[Source texts of formatted documents]
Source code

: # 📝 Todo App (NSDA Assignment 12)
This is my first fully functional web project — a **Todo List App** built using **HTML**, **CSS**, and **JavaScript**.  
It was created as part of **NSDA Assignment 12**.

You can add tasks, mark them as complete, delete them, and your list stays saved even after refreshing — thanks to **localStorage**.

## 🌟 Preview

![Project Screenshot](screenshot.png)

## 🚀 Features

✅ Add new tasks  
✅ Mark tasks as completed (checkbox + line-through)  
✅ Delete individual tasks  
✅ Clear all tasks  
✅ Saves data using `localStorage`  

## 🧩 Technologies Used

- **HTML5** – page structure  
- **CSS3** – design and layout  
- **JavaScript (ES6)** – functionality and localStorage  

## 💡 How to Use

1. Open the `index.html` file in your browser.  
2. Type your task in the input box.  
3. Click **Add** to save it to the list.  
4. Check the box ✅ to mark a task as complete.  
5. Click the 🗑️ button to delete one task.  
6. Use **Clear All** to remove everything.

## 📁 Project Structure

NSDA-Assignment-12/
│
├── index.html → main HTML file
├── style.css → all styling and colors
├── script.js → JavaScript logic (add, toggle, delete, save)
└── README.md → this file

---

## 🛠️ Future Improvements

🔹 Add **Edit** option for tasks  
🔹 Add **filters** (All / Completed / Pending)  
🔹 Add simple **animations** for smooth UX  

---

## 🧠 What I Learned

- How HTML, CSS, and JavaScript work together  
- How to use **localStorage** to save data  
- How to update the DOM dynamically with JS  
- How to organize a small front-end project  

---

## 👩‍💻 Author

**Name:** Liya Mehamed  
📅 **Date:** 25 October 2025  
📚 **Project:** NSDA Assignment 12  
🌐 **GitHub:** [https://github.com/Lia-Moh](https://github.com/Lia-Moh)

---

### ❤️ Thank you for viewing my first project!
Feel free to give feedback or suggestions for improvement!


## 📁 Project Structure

_WHAT TO PRODUCE_
Reproduce each line above that contains "index".

_OUTPUT OF THE TASK_
1. Open the `index.html` file in your browser.  
├── index.html → main HTML file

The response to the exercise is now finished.